SOURCE DATA START

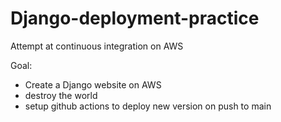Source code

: # Django-deployment-practice
Attempt at continuous integration on AWS

Goal: 
- Create a Django website on AWS
- destroy the world
- setup github actions to deploy new version on push to main
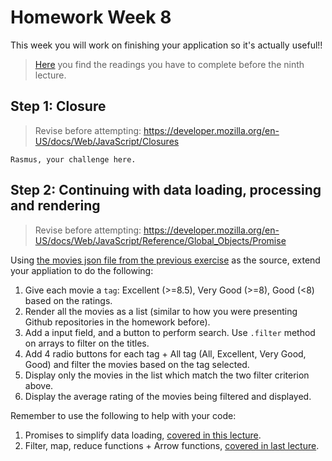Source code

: # Homework Week 8
This week you will work on finishing your application so it's actually useful!!

>[Here](/Week8/README.md) you find the readings you have to complete before the ninth lecture.

## Step 1: Closure

>Revise before attempting: https://developer.mozilla.org/en-US/docs/Web/JavaScript/Closures

`Rasmus, your challenge here.`

## Step 2: Continuing with data loading, processing and rendering

>Revise before attempting: https://developer.mozilla.org/en-US/docs/Web/JavaScript/Reference/Global_Objects/Promise

Using [the movies json file from the previous exercise](https://gist.github.com/evanc/17f1ade674aa0d8066e0a33be923fe17/raw/b3b6cd9c96e5ca59bf7610c4c17da420bcaea0ae/movies.json) as the source, extend your appliation to do the following:

1. Give each movie a `tag`: Excellent (>=8.5), Very Good (>=8), Good (<8) based on the ratings.
1. Render all the movies as a list (similar to how you were presenting Github repositories in the homework before).
1. Add a input field, and a button to perform search. Use `.filter` method on arrays to filter on the titles.
1. Add 4 radio buttons for each tag + All tag (All, Excellent, Very Good, Good) and filter the movies based on the tag selected.
1. Display only the movies in the list which match the two filter criterion above.
1. Display the average rating of the movies being filtered and displayed.

Remember to use the following to help with your code:

1. Promises to simplify data loading, [covered in this lecture](./classwork/new-ajax.js).
1. Filter, map, reduce functions + Arrow functions, [covered in last lecture](../Week7/classwork/demonstration.js).

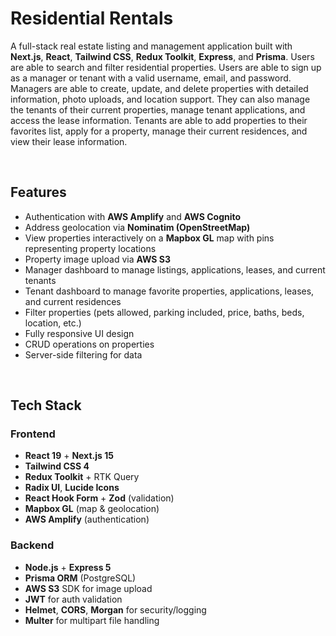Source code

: # Residential Rentals

A full-stack real estate listing and management application built with **Next.js**, **React**, **Tailwind CSS**, **Redux Toolkit**, **Express**, and **Prisma**. Users are able to search and filter residential properties. Users are able to sign up as a manager or tenant with a valid username, email, and password. Managers are able to create, update, and delete properties with detailed information, photo uploads, and location support. They can also manage the tenants of their current properties, manage tenant applications, and access the lease information. Tenants are able to add properties to their favorites list, apply for a property, manage their current residences, and view their lease information.

<br>

## Features

- Authentication with **AWS Amplify** and **AWS Cognito**
- Address geolocation via **Nominatim (OpenStreetMap)**
- View properties interactively on a **Mapbox GL** map with pins representing property locations
- Property image upload via **AWS S3**
- Manager dashboard to manage listings, applications, leases, and current tenants
- Tenant dashboard to manage favorite properties, applications, leases, and current residences
- Filter properties (pets allowed, parking included, price, baths, beds, location, etc.)
- Fully responsive UI design
- CRUD operations on properties
- Server-side filtering for data

<br>

## Tech Stack

### Frontend

- **React 19** + **Next.js 15**
- **Tailwind CSS 4**
- **Redux Toolkit** + RTK Query
- **Radix UI**, **Lucide Icons**
- **React Hook Form** + **Zod** (validation)
- **Mapbox GL** (map & geolocation)
- **AWS Amplify** (authentication)

### Backend

- **Node.js** + **Express 5**
- **Prisma ORM** (PostgreSQL)
- **AWS S3** SDK for image upload
- **JWT** for auth validation
- **Helmet**, **CORS**, **Morgan** for security/logging
- **Multer** for multipart file handling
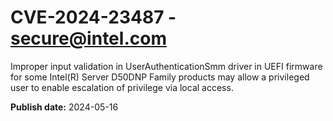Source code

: # CVE-2024-23487 - secure@intel.com

Improper input validation in UserAuthenticationSmm driver in UEFI firmware for some Intel(R) Server D50DNP Family products may allow a privileged user to enable escalation of privilege via local access.

**Publish date:** 2024-05-16
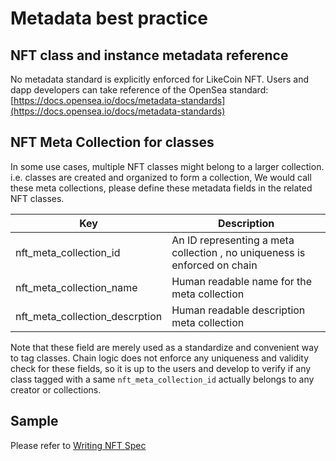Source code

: # Metadata best practice

## NFT class and instance metadata reference

No metadata standard is explicitly enforced for LikeCoin NFT. Users and dapp developers can take reference of the OpenSea standard: [https://docs.opensea.io/docs/metadata-standards](https://docs.opensea.io/docs/metadata-standards)

## NFT Meta Collection for classes

In some use cases, multiple NFT classes might belong to a larger collection. i.e. classes are created and organized to form a collection, We would call these meta collections, please define these metadata fields in the related NFT classes.

| Key                               | Description                                                               |
| --------------------------------- | ------------------------------------------------------------------------- |
| nft\_meta\_collection\_id         | An ID representing a meta collection , no uniqueness is enforced on chain |
| nft\_meta\_collection\_name       | Human readable name for the meta collection                               |
| nft\_meta\_collection\_descrption | Human readable description meta collection                                |

Note that these field are merely used as a standardize and convenient way to tag classes. Chain logic does not enforce any uniqueness and validity check for these fields, so it is up to the users and develop to verify if any class tagged with a same `nft_meta_collection_id` actually belongs to any creator or collections.

## Sample

Please refer to [Writing NFT Spec](writing-nft.md)
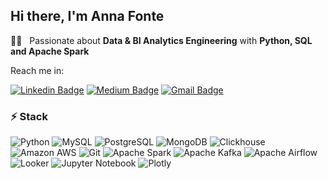 ## Hi there, I'm Anna Fonte 



:woman_technologist: &nbsp;  Passionate about **Data & BI Analytics Engineering** with **Python, SQL and Apache Spark**

Reach me in:

[![Linkedin Badge](https://img.shields.io/badge/-annafontefarre-blue?style=flat-square&logo=Linkedin&logoColor=white&link=https://www.linkedin.com/in/annafonte/)](https://www.linkedin.com/in/annafonte/)
[![Medium Badge](https://img.shields.io/badge/-@afonte-03a57a?style=flat-square&labelColor=000000&logo=Medium&link=https://medium.com/@annafonte/)](https://medium.com/@afonte)
[![Gmail Badge](https://img.shields.io/badge/-afonte33@gmail.com-c14438?style=flat-square&logo=Gmail&logoColor=white&link=mailto:afonte33@gmail.com)](mailto:afonte33@gmail.com)

### ⚡ Stack

![Python](https://img.shields.io/badge/-Python-black?style=flat-square&logo=Python)
![MySQL](https://img.shields.io/badge/-MySQL-black?style=flat-square&logo=mysql)
![PostgreSQL](https://img.shields.io/badge/-PostgreSQL-black?style=flat-square&logo=postgresql)
![MongoDB](https://img.shields.io/badge/-MongoDB-black?style=flat-square&logo=mongodb)
![Clickhouse](https://img.shields.io/badge/-Clickhouse-black?style=flat-square&logo=clickhouse)
![Amazon AWS](https://img.shields.io/badge/Amazon%20AWS-black?style=flat-square&logo=amazon-aws)
![Git](https://img.shields.io/badge/-Git-black?style=flat-square&logo=git)
![Apache Spark](https://img.shields.io/badge/-Apache_Spark-black?style=flat-square&logo=apache-spark)
![Apache Kafka](https://img.shields.io/badge/-Apache_Kafka-black?style=flat-square&logo=apache-kafka)
![Apache Airflow](https://img.shields.io/badge/-Apache_Aiflow-black?style=flat-square&logo=apache-airflow)
![Looker](https://img.shields.io/badge/-Looker-black?style=flat-square&logo=looker)
![Jupyter Notebook](https://img.shields.io/badge/-Jupyter_Notebook-black?style=flat-square&logo=jupyter)
![Plotly](https://img.shields.io/badge/-Plotly-black?style=flat-square&logo=plotly)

SOURCE DATA END

**TASK BRIEF**.
Write out, exactly and with no pictures, the lines of the data from the first through the line containing "# Residential Rentals".

**TASK ANSWER**.
Source code

: # Django-deployment-practice
Attempt at continuous integration on AWS

Goal: 
- Create a Django website on AWS
- destroy the world
- setup github actions to deploy new version on push to main
Source code

: # Homework Week 8
This week you will work on finishing your application so it's actually useful!!

>[Here](/Week8/README.md) you find the readings you have to complete before the ninth lecture.

## Step 1: Closure

>Revise before attempting: https://developer.mozilla.org/en-US/docs/Web/JavaScript/Closures

`Rasmus, your challenge here.`

## Step 2: Continuing with data loading, processing and rendering

>Revise before attempting: https://developer.mozilla.org/en-US/docs/Web/JavaScript/Reference/Global_Objects/Promise

Using [the movies json file from the previous exercise](https://gist.github.com/evanc/17f1ade674aa0d8066e0a33be923fe17/raw/b3b6cd9c96e5ca59bf7610c4c17da420bcaea0ae/movies.json) as the source, extend your appliation to do the following:

1. Give each movie a `tag`: Excellent (>=8.5), Very Good (>=8), Good (<8) based on the ratings.
1. Render all the movies as a list (similar to how you were presenting Github repositories in the homework before).
1. Add a input field, and a button to perform search. Use `.filter` method on arrays to filter on the titles.
1. Add 4 radio buttons for each tag + All tag (All, Excellent, Very Good, Good) and filter the movies based on the tag selected.
1. Display only the movies in the list which match the two filter criterion above.
1. Display the average rating of the movies being filtered and displayed.

Remember to use the following to help with your code:

1. Promises to simplify data loading, [covered in this lecture](./classwork/new-ajax.js).
1. Filter, map, reduce functions + Arrow functions, [covered in last lecture](../Week7/classwork/demonstration.js).

Source code

: # Residential Rentals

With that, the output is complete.